Which of the lines in the data below contain the string "dashboard"? Copy each of them.

Plain-text document sources:

──────────

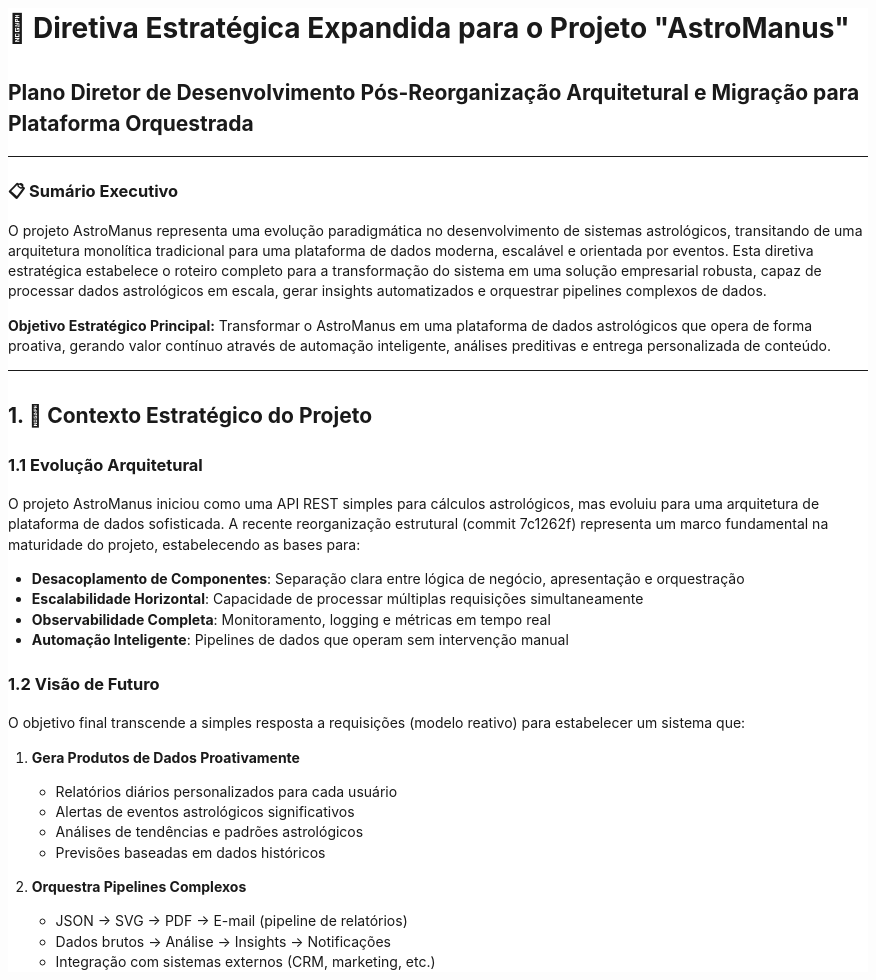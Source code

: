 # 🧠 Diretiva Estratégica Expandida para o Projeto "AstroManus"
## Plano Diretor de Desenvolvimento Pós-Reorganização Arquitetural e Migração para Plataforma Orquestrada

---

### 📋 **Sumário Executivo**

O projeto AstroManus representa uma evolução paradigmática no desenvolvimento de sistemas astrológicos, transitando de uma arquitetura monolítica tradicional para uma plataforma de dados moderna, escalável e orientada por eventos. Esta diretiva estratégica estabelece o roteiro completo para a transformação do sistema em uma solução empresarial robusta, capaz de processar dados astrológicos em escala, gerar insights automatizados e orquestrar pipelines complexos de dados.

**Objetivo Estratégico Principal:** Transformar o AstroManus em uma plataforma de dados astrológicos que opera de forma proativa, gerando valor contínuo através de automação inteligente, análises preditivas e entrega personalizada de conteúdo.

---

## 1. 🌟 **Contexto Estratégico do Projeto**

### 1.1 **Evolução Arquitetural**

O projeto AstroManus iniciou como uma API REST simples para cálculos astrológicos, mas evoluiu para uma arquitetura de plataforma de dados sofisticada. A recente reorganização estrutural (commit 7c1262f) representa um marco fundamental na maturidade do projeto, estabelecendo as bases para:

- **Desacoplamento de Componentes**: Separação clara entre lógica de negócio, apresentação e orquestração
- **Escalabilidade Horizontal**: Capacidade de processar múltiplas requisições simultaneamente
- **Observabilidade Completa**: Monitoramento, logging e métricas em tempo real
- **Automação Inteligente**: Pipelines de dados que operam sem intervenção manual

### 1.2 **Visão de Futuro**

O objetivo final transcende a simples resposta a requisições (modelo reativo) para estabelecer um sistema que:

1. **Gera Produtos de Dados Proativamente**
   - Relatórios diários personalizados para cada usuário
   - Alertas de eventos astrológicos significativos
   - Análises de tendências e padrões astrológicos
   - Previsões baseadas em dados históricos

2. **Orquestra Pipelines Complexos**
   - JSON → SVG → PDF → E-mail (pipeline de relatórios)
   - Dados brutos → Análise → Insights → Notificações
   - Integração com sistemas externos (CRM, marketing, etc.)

──────────

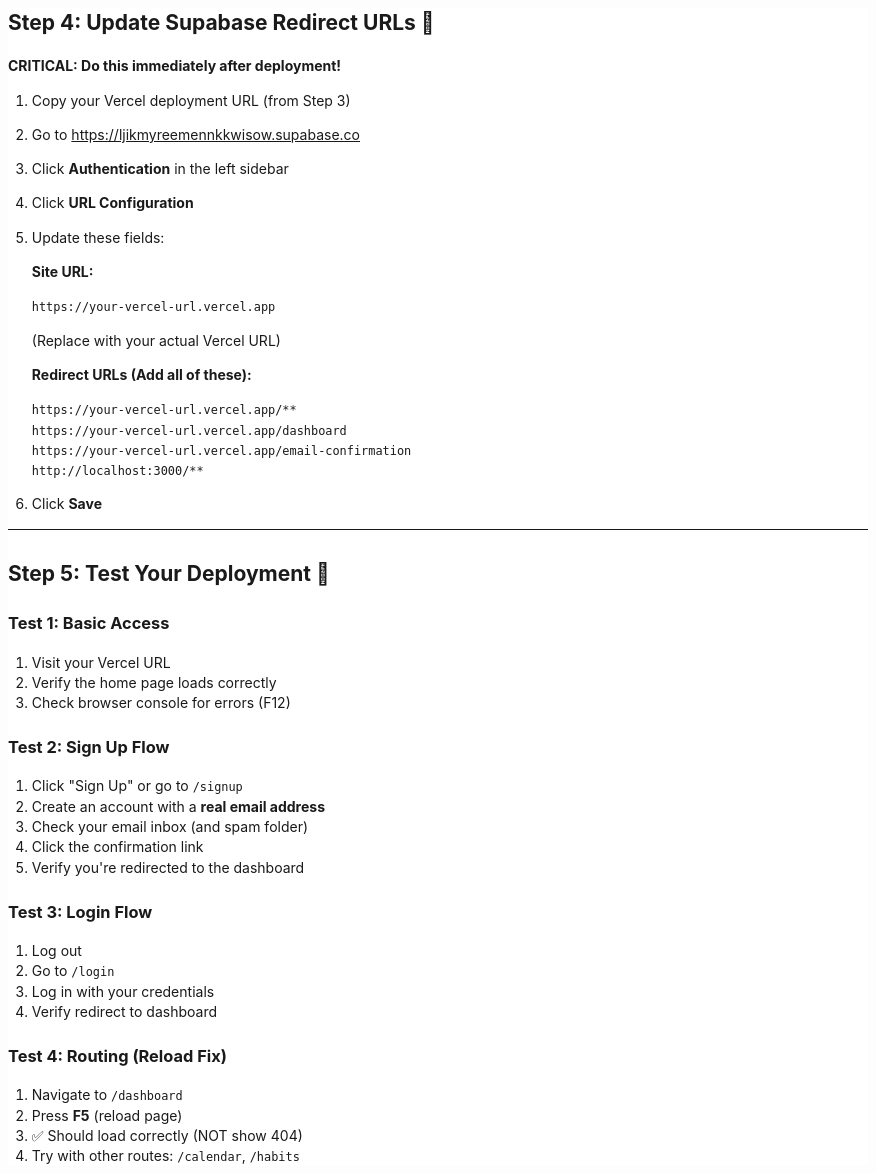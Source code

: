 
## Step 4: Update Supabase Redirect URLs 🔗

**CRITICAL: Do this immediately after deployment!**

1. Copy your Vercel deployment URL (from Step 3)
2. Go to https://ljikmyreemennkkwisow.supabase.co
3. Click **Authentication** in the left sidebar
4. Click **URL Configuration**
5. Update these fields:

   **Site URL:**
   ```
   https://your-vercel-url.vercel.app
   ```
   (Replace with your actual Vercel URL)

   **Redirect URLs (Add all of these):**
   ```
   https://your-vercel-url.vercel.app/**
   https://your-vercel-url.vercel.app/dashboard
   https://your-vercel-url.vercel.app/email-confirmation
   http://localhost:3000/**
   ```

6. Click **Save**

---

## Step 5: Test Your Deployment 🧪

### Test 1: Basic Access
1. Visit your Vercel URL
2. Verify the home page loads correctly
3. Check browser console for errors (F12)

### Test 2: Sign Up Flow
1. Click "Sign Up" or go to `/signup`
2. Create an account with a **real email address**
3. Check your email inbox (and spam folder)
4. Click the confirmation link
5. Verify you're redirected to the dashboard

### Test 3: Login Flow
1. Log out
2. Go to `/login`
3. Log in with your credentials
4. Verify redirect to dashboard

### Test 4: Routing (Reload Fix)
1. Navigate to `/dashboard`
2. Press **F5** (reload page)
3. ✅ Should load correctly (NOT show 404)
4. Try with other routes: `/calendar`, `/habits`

──────────

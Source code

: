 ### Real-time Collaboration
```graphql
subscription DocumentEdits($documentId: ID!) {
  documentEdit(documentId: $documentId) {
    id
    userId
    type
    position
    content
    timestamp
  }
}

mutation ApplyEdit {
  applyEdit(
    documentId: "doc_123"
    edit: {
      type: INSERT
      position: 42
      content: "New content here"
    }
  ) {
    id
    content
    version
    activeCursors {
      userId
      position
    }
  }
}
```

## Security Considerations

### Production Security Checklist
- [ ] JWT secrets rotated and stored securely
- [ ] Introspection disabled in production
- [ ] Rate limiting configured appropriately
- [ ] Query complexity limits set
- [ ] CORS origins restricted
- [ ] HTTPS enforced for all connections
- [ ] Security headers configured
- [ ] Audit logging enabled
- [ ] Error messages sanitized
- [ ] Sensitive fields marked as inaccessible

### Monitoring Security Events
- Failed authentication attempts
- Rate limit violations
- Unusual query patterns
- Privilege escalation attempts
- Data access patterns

──────────

**Answer for this exercise:**
   https://your-vercel-url.vercel.app/dashboard
5. Verify you're redirected to the dashboard
4. Verify redirect to dashboard
1. Navigate to `/dashboard`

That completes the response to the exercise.